Beatniks, Toby Litt (1997, UK). Litt began has career by stating that each of his novels would be titled alphabetically. so, obviously, Beatniks is his second book (but actually the fifth book by him I’ve read). He’s currently at “N”, and he started in 1996, so he’s not managing one a year. I first came across Litt with Journey into Space (2009), a generation starship novel. I seem to remember it wasn’t bad – the prose was better than most sf novels, but the science fiction itself was a bit old-fashioned. But I liked the idea of publishing books with alphabetical titles, so I kept an eye open for his books. He’s been a bit of a gadfly, as no two books have been the same. Beatniks is not atypical for UK lit fic. It’s set in Bedford, Litt’s hometown. A young woman is invited to a party, where she meets three people – two bloke and a woman – who refuse to acknowledge anything that happened after Dylan went electric. She can’t decide if they’re complete poseurs, but she fancies one of them so she tries to get them better. It all ends up with a trip to Brighton, where they learn a bit more about each other than they perhaps wanted to. It was hard to sympathise with the three “Beats” as they seemed to behave in a wilfully ridiculous manner. The narrator at least was sympathetic. But it all hung together entertainingly. A fast read, and enjoyable, and perhaps a little more memorable than some of Litt’s other books I’ve read.

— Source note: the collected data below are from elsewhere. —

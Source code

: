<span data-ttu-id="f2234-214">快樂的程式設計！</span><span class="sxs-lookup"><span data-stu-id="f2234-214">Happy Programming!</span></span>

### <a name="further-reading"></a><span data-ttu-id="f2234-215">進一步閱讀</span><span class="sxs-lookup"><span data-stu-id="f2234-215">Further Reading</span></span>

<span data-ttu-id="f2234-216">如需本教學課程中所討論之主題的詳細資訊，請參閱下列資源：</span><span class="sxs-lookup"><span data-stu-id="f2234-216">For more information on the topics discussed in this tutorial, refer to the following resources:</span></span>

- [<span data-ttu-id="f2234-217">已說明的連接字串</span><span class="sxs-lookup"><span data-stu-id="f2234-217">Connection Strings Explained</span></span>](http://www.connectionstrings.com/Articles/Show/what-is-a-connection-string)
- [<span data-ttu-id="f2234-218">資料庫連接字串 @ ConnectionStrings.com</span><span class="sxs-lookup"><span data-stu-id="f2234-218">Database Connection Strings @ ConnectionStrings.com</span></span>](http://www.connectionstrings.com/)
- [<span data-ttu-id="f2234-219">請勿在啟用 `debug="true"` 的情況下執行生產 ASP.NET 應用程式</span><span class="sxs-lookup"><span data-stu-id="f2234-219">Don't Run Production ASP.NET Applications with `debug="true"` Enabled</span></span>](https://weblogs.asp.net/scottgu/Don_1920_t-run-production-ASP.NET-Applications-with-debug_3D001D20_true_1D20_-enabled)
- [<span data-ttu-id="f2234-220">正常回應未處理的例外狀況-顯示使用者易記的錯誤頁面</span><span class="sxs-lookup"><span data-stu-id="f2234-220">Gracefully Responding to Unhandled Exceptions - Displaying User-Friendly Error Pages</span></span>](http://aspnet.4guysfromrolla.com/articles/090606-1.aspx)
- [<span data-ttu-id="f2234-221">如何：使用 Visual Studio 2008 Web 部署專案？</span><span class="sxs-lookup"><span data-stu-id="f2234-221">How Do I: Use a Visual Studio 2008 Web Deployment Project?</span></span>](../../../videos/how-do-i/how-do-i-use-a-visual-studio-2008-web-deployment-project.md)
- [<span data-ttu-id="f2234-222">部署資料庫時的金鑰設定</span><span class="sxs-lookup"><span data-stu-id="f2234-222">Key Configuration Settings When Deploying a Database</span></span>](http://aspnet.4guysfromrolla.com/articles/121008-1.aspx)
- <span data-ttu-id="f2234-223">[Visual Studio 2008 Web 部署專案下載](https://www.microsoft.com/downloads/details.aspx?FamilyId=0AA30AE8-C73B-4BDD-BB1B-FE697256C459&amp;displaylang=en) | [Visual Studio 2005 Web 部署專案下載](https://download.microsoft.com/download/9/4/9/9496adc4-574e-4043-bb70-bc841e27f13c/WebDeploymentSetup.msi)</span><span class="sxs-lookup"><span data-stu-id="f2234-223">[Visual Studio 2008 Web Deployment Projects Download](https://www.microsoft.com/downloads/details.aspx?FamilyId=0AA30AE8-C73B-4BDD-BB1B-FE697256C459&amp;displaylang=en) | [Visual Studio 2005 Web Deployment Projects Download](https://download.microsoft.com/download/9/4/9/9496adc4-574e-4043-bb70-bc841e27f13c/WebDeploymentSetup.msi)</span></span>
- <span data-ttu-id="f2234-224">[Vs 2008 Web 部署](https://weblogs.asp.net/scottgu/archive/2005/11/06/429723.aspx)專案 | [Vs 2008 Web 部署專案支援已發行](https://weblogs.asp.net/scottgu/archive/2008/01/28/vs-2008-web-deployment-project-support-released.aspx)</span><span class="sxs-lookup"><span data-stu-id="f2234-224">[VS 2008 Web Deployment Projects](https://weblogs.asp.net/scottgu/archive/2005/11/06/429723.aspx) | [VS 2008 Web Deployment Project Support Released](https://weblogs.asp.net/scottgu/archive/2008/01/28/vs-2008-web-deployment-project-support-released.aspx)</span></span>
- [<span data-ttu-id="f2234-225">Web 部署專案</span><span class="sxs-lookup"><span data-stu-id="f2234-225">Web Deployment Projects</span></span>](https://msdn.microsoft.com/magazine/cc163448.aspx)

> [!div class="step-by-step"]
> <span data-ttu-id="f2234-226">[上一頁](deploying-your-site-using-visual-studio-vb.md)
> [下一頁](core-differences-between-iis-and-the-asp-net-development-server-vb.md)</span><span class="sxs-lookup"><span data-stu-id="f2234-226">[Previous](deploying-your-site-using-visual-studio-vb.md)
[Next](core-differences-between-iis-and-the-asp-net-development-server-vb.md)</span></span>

The True Deceiver, Tove Jansson (1982, Finland). Jansson is of course best-known for the Moomins, but she also wrote a number of novels for adults, and in recent years they’ve been translated into English. In The True Deceiver, a young woman in a remote Finnish village – but Swedish-speaking, I think – organises her way into the life of an older woman who illustrates children’s books. Katri is something of an outsider in the village, partly due to her colouring, partly due to her independence and unwillingness to compromise that independence. She has a younger brother, who seems to have a learning disability, and works unpaid at a boat-builders. Katri persuades Anna, who lives in the “rabbit house”, named because she paints rabbits for children’s books, and who is also the richest person in the village, to allow her to help her, and then slowly takes over her affairs. She moves in, at Anna’s invitation, with her brother, but her plan is to stay on in the rabbit house after Anna has died, and provide for her brother. But Katri is scrupulously honest, and she ensures Anna is not being cheated by local merchants, especially the shop-owner. She is so honest, and so good at maths, that her advice is sought by people, even those who dislike her. There are levels of deception here, which is what the title refers to. Katri: to herself, the villagers, most of all Anna. Even Anna herself, although the victim of her deception is… herself. The prose is clean and clear, although it has a tendency to drift into a sort of story-telling mode, as if the author were directly addressing the reader. Given that the story is framed as if it were a fable, it seems appropriate, even if the contents are not especially fable-like. Worth reading.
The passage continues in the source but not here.